Vous avez prononcé des mots forts qui ont suscité mon admiration, en particulier quand vous avez affirmé qu'il ne fallait pas de traitement au rabais, que les Assises des outre-mer seraient inédites, allant même, et je vous rejoins, jusqu'à exiger l'application de l'article 349 du traité de Lisbonne – toujours négligé par Bruxelles et par une grande partie des responsables des États membres –, voilà un gros chantier.
Vous citez le « POSEI pêche », combat que nous avons mené pendant dix ans ; mais il faudrait que votre ministère détienne le vrai pouvoir, ce qui n'est pas tout à fait le cas.
Vous parlez de défiscalisation – dispositif qu'il est question de supprimer très bientôt – ; il s'agit là aussi d'un combat très important qu'il faut gagner. Nous vous soutiendrons mais je vous mets d'ores et déjà en garde car vous devrez faire face à Bercy.
Vous évoquez enfin la reconduction éventuelle de la loi de développement économique pour l'outre-mer (LODEOM) – un outil essentiel. On peut contester le dispositif de défiscalisation qu'elle contient, concernant l'investissement productif, mais il importe, j'y insiste, que la LODEOM soit reconduite, même sous une autre forme.
Plus encore, vous plaidez pour un nouveau modèle de développement, étant entendu que, et vous êtes bien placée pour le savoir – et nous le savons tous, qui vivons en outre-mer –, que la catastrophe sociale est source d'incidents. Êtes-vous dès lors disposée à instaurer des zones franches expérimentales dans chaque département et région d'outre-mer, afin que nous reprenions nous-mêmes en main les outils d'organisation de l'investissement pour assurer une économie de partage, transversale, et sortir du système actuel qui produit 20 à 30 % de chômage structurel, taux que nous ne sommes jamais parvenus à faire baisser.
On prie le bon Dieu pour ne pas tomber malade un samedi ou un dimanche en outre-mer – l'une des pires situations est en Guyane et en Martinique.

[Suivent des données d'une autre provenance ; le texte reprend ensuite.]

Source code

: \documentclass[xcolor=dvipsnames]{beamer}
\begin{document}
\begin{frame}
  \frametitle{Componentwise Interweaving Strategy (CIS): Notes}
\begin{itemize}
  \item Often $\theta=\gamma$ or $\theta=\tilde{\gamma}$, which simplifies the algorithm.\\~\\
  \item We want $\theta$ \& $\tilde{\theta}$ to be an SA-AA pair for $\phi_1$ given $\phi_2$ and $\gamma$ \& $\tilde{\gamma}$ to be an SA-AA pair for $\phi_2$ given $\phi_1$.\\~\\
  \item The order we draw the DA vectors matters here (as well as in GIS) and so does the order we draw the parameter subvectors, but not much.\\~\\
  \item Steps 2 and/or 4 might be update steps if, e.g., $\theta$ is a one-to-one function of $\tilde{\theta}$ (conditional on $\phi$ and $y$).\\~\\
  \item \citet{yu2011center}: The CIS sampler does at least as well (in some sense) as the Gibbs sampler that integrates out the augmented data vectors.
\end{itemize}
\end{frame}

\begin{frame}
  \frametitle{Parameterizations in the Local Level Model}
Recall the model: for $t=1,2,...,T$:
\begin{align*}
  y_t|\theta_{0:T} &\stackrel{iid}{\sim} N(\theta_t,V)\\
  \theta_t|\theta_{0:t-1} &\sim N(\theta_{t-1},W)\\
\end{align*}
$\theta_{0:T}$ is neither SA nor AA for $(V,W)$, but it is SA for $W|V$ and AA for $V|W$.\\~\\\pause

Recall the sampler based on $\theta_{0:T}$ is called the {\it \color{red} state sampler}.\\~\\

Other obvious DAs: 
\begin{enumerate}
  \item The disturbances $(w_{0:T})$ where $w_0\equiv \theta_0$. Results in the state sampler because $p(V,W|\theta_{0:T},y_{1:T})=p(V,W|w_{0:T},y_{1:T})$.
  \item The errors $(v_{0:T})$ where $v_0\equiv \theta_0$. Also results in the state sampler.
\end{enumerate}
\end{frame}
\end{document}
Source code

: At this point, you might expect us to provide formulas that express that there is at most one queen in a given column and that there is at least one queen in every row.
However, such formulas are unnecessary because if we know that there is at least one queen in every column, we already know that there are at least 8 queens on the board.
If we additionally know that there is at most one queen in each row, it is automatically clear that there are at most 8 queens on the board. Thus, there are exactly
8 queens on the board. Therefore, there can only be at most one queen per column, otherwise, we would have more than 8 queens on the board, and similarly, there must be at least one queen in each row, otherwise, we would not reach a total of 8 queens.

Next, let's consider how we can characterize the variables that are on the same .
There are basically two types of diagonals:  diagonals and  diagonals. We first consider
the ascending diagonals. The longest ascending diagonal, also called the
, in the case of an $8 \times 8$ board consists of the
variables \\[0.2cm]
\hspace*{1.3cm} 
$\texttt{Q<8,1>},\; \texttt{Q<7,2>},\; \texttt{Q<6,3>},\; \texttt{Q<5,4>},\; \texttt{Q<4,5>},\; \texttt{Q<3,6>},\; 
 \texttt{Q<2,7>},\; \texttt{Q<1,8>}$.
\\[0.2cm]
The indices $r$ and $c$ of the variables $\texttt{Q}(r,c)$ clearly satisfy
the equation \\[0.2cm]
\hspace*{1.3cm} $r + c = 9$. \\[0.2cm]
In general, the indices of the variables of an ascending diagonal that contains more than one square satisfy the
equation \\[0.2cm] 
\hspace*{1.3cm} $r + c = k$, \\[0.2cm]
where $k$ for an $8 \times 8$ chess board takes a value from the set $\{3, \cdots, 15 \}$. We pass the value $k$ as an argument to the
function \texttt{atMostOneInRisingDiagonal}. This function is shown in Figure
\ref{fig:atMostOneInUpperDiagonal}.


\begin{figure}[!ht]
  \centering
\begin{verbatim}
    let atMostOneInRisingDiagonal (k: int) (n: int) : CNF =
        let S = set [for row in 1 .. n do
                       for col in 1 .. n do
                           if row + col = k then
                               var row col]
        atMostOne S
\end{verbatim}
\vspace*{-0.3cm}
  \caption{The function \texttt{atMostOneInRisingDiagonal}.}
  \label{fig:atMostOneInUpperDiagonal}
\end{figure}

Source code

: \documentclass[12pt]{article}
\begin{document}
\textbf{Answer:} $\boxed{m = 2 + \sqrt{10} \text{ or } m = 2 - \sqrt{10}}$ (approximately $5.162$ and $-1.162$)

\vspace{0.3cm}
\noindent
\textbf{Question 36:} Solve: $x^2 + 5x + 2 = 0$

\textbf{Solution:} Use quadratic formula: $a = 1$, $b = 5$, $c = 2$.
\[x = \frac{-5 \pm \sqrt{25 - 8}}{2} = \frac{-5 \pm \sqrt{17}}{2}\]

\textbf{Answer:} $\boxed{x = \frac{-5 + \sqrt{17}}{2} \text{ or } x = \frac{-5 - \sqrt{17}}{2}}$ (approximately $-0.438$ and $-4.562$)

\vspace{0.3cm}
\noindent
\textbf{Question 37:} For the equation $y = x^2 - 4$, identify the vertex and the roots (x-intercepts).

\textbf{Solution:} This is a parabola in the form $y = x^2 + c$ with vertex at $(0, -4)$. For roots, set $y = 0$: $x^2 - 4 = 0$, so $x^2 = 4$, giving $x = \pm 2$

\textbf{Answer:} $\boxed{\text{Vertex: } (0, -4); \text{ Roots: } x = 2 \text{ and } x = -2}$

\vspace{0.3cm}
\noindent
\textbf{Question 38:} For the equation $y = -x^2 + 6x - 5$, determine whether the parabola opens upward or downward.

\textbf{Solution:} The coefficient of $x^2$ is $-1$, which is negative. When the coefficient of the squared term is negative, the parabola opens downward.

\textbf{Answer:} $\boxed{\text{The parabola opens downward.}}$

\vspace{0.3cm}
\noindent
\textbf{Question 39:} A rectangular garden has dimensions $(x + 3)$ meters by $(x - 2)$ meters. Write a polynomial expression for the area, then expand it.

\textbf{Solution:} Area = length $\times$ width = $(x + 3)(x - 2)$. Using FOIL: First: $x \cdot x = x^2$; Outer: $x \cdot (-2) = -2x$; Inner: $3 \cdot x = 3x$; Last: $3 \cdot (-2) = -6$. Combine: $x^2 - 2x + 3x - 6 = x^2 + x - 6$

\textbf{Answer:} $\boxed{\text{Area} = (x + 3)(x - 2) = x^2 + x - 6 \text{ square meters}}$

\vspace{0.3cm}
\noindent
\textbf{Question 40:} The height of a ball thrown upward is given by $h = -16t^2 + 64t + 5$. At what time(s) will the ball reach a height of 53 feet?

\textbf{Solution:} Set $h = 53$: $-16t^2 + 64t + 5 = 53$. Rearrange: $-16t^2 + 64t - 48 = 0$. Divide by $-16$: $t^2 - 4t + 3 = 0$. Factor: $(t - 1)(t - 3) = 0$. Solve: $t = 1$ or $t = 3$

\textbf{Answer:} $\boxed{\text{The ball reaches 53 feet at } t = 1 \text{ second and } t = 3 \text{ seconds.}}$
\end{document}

La politique de santé publique est donc incroyablement déficiente.
Pour ce qui concerne la diplomatie territoriale, nous sommes éternellement étrangers à notre propre géographie. La proposition de loi que j'ai présentée et qui a été votée à l'unanimité ouvre une petite porte en la matière. Êtes-vous donc disposée à instaurer une vraie diplomatie économique territoriale de sorte que La Réunion puisse négocier avec l'Afrique du Sud, la Guyane avec le Brésil, sans être liée par le cordon d'une République unitaire, mais sans pour autant que l'indivisibilité de cette dernière soit remise en cause ?
Enfin, comment avoir une ambition telle que la vôtre alors que l'État abandonne des milliers de jeunes parce qu'il refuse de renouveler les contrats aidés ? Si vous décidez d'un moratoire, en outre-mer, concernant les emplois aidés, alors vous aurez Serge Letchimy avec vous et certainement de nombreux autres parlementaires.